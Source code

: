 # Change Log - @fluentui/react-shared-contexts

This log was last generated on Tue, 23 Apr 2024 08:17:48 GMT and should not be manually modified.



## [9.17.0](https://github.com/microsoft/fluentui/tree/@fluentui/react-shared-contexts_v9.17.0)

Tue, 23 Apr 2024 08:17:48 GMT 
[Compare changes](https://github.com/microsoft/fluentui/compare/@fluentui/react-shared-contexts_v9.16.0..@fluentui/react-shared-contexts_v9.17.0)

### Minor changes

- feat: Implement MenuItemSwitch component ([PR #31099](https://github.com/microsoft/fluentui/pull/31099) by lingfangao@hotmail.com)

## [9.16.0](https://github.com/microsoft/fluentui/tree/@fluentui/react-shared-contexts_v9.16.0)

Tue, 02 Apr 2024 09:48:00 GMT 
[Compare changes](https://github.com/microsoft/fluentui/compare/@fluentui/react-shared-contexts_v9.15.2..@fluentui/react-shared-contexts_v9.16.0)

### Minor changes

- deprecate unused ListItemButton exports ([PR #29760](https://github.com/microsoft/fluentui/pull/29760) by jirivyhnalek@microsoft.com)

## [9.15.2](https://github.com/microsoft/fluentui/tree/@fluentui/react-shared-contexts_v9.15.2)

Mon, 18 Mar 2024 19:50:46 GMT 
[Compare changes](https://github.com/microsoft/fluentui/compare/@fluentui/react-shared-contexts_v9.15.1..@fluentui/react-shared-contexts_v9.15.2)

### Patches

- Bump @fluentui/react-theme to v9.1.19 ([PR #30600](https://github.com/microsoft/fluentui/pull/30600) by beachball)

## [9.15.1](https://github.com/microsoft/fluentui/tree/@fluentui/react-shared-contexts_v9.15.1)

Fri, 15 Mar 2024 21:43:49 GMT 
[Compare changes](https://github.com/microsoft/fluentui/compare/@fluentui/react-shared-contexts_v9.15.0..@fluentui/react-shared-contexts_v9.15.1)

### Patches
• • •
- **ASSIGNED TASK**: Repeat exactly the lines above from the line that contains "- Bump @fluentui/react-theme" through the end. Include both of these ends; leave out everything else.

- **ANSWER TO THIS PROBLEM**:
- Bump @fluentui/react-theme to v9.1.19 ([PR #30600](https://github.com/microsoft/fluentui/pull/30600) by beachball)

## [9.15.1](https://github.com/microsoft/fluentui/tree/@fluentui/react-shared-contexts_v9.15.1)

Fri, 15 Mar 2024 21:43:49 GMT 
[Compare changes](https://github.com/microsoft/fluentui/compare/@fluentui/react-shared-contexts_v9.15.0..@fluentui/react-shared-contexts_v9.15.1)

### Patches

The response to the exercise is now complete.